Unlike JIT compilation on the standard CPU and GPU devices, these devices make a copy of data when it is transferred on and off the device. The extra copy makes it expensive to mix XLA and TensorFlow operators in the same graph.

Tutorial

This tutorial covers training a simple version of MNIST softmax with JIT turned on. Currently JIT at the session level, which is what is used for the tutorial, only supports GPU.

Before starting the tutorial verify that the LD_LIBRARY environment variable or ldconfig contains $CUDA_ROOT/extras/CUPTI/lib64, which contains libraries for the CUDA Profiling Tools Interface (CUPTI). TensorFlow uses CUPTI to pull tracing information from the GPU.

Step #1: Prepare sample script

Download or move mnist_softmax_xla.py into a folder outside of the TensorFlow source tree.

Step #2: Run without XLA

Execute the python script to train the model without XLA.

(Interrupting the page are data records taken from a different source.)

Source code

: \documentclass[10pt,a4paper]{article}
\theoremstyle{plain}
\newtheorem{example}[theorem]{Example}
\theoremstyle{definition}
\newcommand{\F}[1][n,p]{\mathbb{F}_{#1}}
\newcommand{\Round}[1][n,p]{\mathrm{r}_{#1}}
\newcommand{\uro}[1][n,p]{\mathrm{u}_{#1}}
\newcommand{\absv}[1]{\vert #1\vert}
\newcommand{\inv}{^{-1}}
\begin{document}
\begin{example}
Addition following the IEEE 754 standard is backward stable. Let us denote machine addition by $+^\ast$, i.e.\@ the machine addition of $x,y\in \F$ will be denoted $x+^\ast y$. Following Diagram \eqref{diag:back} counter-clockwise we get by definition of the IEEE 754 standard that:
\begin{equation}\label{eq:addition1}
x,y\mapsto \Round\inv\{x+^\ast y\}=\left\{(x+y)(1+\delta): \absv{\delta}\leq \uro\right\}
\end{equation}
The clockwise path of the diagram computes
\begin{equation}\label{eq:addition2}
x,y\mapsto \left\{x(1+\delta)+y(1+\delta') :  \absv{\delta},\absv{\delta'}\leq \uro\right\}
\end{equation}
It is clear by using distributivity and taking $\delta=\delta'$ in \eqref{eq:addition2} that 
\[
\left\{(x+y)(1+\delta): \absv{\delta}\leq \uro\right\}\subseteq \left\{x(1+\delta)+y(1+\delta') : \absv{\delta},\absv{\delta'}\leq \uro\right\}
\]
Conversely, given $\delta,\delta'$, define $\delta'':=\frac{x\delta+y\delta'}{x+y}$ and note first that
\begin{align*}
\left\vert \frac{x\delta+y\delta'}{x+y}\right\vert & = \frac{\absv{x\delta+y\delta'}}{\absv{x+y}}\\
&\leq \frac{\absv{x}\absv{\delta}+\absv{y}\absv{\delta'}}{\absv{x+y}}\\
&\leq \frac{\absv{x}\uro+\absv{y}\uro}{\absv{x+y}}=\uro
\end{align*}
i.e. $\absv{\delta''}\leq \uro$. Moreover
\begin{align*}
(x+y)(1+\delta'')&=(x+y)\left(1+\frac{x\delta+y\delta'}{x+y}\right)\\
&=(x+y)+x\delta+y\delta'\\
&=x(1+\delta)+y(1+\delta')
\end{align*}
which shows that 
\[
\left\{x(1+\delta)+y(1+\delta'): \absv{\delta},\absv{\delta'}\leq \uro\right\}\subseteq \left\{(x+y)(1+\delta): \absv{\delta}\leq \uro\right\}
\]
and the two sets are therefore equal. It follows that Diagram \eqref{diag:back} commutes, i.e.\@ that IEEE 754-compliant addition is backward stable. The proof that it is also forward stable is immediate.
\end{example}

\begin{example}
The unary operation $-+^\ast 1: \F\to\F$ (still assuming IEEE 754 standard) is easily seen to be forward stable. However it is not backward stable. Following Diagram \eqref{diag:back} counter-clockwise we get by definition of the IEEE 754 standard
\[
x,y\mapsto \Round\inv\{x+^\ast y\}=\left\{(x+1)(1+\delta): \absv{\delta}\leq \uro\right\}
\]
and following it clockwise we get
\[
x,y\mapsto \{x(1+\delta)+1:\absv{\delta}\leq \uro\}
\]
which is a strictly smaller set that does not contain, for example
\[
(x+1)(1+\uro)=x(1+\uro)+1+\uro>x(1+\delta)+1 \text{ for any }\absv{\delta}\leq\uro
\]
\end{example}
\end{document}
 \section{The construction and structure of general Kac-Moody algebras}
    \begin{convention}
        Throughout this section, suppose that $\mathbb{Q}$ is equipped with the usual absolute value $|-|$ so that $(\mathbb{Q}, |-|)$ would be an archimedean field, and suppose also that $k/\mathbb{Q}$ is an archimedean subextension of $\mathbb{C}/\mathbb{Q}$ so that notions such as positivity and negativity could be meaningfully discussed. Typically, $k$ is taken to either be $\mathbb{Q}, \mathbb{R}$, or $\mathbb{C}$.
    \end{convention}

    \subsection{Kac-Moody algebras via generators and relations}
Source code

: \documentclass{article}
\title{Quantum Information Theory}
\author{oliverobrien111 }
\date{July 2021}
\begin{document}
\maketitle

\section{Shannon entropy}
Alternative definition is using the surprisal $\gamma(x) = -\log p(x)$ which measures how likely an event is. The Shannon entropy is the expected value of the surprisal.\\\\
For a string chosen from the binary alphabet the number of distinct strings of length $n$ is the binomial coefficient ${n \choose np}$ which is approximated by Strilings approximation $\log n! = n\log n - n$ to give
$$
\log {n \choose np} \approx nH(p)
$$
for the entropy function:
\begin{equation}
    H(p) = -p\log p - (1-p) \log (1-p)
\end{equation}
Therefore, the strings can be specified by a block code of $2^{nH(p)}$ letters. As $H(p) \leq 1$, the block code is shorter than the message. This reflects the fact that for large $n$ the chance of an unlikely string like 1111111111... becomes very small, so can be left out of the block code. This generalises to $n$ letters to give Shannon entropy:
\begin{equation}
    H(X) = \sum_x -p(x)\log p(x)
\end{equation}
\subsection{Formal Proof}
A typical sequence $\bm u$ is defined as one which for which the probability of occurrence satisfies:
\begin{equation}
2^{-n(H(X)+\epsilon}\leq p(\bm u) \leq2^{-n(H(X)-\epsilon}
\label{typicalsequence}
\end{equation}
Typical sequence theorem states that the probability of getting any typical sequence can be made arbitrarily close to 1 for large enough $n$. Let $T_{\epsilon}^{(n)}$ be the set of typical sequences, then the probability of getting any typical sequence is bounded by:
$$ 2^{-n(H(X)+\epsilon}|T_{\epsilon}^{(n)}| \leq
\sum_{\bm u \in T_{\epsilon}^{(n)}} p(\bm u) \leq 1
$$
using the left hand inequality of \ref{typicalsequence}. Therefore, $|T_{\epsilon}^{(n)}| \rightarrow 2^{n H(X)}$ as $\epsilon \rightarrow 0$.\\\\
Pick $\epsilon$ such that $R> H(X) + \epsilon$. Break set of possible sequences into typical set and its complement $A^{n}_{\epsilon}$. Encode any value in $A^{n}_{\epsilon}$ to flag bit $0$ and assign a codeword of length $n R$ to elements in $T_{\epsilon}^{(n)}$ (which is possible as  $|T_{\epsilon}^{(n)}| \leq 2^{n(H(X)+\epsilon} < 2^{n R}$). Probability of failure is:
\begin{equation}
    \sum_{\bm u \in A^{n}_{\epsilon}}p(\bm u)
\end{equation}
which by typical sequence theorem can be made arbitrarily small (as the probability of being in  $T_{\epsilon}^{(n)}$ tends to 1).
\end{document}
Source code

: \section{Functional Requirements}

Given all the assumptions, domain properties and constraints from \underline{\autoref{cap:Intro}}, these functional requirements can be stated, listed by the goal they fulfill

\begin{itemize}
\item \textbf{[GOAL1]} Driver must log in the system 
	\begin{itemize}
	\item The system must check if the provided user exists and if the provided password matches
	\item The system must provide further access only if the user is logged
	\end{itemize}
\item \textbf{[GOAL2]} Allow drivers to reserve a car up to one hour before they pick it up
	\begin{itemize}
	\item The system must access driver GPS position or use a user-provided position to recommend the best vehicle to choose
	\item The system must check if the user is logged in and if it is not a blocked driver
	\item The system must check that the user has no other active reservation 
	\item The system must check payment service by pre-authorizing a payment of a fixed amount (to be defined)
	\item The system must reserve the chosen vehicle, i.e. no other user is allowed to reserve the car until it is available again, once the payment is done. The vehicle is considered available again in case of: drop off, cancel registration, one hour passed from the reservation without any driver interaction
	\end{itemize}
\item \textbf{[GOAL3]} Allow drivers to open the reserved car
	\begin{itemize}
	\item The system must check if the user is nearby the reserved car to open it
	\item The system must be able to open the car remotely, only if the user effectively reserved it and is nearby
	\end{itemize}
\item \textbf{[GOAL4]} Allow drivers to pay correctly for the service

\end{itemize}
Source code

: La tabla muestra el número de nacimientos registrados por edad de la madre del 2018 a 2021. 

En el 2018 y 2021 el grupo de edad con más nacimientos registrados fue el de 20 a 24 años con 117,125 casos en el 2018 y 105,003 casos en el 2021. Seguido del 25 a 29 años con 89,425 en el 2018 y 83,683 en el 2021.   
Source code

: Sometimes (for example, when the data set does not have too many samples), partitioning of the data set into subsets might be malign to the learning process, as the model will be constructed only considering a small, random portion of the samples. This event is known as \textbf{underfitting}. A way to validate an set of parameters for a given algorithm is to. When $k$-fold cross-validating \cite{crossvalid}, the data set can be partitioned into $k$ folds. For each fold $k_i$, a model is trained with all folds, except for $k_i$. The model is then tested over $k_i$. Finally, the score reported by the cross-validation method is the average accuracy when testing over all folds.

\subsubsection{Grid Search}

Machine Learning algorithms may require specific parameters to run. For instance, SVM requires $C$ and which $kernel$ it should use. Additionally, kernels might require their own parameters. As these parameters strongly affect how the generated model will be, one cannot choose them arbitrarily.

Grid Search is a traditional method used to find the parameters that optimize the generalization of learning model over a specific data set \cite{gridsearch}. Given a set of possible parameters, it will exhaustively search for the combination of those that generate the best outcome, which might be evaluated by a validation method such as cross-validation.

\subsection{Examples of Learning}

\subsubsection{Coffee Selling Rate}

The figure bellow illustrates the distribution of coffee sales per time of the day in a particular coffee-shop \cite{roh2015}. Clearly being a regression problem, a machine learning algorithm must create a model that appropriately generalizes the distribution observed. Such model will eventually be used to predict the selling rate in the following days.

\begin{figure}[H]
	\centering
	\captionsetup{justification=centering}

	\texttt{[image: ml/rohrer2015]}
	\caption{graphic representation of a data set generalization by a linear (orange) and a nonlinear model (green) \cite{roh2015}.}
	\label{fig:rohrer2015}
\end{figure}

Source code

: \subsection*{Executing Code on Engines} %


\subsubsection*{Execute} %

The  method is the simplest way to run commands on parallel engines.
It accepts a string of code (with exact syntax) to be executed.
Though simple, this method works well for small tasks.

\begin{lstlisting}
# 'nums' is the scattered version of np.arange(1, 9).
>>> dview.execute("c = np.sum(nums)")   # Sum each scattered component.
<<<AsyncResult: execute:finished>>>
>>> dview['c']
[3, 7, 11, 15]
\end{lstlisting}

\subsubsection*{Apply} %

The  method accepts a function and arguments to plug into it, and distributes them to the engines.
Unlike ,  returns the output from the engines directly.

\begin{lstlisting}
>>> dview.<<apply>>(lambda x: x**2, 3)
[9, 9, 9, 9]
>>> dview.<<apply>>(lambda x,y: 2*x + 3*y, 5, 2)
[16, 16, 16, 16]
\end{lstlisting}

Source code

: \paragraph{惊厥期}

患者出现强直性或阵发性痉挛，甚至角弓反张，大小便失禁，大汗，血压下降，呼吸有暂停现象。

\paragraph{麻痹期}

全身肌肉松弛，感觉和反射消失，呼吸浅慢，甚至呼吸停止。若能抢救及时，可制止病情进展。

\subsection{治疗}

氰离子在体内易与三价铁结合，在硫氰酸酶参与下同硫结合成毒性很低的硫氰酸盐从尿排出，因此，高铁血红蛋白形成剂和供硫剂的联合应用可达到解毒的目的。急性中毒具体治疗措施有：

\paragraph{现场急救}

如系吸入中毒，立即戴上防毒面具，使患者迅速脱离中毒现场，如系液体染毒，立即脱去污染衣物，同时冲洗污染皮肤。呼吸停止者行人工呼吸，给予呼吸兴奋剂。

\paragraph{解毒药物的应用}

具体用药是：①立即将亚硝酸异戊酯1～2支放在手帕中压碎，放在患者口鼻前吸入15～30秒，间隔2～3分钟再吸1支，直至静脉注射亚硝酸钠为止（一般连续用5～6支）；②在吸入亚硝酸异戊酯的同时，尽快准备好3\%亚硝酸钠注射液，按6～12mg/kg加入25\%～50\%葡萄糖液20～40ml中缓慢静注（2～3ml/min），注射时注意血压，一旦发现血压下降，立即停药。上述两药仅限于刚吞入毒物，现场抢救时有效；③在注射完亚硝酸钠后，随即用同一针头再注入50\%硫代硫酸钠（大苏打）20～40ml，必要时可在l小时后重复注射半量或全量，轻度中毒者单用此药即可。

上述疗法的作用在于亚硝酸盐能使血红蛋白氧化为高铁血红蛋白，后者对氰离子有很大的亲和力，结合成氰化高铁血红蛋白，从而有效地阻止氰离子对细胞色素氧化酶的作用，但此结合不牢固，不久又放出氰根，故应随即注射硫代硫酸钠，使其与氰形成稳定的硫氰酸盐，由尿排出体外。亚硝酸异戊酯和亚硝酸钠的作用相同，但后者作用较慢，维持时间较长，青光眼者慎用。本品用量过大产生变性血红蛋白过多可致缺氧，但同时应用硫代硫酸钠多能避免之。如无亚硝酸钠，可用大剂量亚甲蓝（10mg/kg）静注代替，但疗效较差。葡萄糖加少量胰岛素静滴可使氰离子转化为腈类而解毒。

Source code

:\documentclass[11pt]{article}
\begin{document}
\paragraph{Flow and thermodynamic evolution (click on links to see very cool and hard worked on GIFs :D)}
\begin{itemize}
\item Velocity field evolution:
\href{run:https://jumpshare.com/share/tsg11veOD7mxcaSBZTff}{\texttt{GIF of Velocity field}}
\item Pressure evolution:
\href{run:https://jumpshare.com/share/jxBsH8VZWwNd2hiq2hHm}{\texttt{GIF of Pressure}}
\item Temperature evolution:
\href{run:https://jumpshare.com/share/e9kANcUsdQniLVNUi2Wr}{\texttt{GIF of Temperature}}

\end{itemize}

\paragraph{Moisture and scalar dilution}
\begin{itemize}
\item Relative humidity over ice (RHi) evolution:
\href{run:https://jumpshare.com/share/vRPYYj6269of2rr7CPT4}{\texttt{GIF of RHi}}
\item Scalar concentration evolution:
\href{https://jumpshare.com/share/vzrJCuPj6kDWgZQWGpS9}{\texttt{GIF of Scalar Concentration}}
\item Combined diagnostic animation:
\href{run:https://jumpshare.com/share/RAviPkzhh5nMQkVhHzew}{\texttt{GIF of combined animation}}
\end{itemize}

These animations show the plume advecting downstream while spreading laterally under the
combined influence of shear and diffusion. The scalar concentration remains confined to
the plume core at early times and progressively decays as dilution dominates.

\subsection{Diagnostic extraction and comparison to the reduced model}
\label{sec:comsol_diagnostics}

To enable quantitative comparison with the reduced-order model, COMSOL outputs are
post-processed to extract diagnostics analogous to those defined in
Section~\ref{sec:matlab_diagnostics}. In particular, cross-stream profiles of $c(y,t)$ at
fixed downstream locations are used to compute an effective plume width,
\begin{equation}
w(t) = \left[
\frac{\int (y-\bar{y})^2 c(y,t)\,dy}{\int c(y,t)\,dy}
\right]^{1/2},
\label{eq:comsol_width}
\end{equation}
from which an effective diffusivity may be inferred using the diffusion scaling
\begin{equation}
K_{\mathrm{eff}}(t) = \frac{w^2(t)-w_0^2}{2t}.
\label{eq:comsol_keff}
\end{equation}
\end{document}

python mnist_softmax_xla.py --xla=''

Using the Chrome Trace Event Profiler (browse to chrome://tracing), open the timeline file created when the script finishes: timeline.ctf.json. The rendered timeline should look similar to the picture below with multiple green boxes labeled MatMul, possibly across multiple CPUs.

Step #3 Run with XLA

Execute the python script to train the model with XLA and turn on a debugging feature of XLA via an environmental variable that outputs the XLA graph.

XLA_FLAGS="--xla_hlo_profile --xla_dump_to=/tmp/foo --xla_dump_hlo_as_text"
python mnist_softmax_xla.py

Open the timeline file created (timeline.ctf.json). The rendered timeline should look similar to the picture below with one long bar labeled XlaLaunch.

To understand what is happening in XlaLaunch, look at the console output. Each XLA cluster that's launched will have a corresponding profile (from --xla_hlo_profile) showing how long each HLO took to run.

/tmp/foo will contain the HLO before and after optimizations for each HLO module that's run. You can read this as-is, or you can visualize it using tensorflow/compiler/xla/tools:interactive_graphviz.